REQUIRED WORK: Check every line of the entries for "backgrounds", and copy the lines that hold it.

==== RECORDS FOR THE TASK

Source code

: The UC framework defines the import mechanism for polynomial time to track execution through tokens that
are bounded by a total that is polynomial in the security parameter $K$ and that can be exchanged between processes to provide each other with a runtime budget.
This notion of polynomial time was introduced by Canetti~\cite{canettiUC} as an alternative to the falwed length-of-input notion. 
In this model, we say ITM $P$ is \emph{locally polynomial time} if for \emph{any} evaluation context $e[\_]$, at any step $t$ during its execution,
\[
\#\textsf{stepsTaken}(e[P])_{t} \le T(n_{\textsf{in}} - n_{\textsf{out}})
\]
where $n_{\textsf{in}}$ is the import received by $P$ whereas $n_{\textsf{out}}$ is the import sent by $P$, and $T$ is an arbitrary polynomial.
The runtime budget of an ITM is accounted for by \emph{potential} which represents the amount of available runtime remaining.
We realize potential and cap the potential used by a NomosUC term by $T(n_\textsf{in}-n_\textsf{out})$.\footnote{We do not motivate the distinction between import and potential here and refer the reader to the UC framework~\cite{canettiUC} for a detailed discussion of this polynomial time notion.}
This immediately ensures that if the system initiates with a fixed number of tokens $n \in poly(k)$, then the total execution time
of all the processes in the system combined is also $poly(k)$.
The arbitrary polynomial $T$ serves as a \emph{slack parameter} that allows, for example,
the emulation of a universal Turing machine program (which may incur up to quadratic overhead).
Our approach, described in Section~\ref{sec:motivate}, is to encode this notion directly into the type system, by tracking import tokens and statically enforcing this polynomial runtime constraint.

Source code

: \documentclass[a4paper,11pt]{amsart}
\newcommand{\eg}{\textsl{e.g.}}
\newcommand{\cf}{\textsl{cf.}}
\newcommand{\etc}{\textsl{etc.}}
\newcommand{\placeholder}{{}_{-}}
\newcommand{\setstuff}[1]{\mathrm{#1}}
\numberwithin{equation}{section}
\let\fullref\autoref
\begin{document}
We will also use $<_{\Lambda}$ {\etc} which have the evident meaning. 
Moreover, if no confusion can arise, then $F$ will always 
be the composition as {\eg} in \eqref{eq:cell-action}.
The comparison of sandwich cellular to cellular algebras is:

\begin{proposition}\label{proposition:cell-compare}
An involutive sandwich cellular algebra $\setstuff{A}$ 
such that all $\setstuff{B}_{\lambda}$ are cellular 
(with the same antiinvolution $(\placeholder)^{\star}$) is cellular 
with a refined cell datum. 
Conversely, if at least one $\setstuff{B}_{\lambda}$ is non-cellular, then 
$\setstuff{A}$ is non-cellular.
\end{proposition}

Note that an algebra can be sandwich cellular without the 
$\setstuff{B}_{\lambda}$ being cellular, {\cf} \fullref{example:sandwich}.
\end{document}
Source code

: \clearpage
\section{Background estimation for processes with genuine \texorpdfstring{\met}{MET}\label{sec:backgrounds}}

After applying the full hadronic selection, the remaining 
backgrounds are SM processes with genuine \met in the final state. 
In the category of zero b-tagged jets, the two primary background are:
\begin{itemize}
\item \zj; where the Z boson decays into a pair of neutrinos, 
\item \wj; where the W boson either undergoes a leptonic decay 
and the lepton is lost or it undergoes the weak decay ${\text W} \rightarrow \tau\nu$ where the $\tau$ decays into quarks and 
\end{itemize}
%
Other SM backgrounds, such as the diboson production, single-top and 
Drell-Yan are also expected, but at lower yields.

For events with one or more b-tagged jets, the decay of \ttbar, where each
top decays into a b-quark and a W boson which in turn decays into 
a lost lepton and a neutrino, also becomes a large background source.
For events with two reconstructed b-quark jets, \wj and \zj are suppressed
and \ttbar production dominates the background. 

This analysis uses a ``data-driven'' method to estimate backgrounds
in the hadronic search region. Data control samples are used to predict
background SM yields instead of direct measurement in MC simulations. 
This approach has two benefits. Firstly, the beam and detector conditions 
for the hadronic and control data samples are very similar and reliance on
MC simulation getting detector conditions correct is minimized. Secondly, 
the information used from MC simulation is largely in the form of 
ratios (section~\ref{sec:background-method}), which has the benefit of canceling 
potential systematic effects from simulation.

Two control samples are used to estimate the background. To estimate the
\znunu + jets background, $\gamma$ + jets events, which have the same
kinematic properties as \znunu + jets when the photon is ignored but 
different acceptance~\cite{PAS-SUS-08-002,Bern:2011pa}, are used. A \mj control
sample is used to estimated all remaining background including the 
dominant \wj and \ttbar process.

========

OUTPUT FOR THIS EXERCISE:
\section{Background estimation for processes with genuine \texorpdfstring{\met}{MET}\label{sec:backgrounds}}
backgrounds are SM processes with genuine \met in the final state. 
Other SM backgrounds, such as the diboson production, single-top and 
This analysis uses a ``data-driven'' method to estimate backgrounds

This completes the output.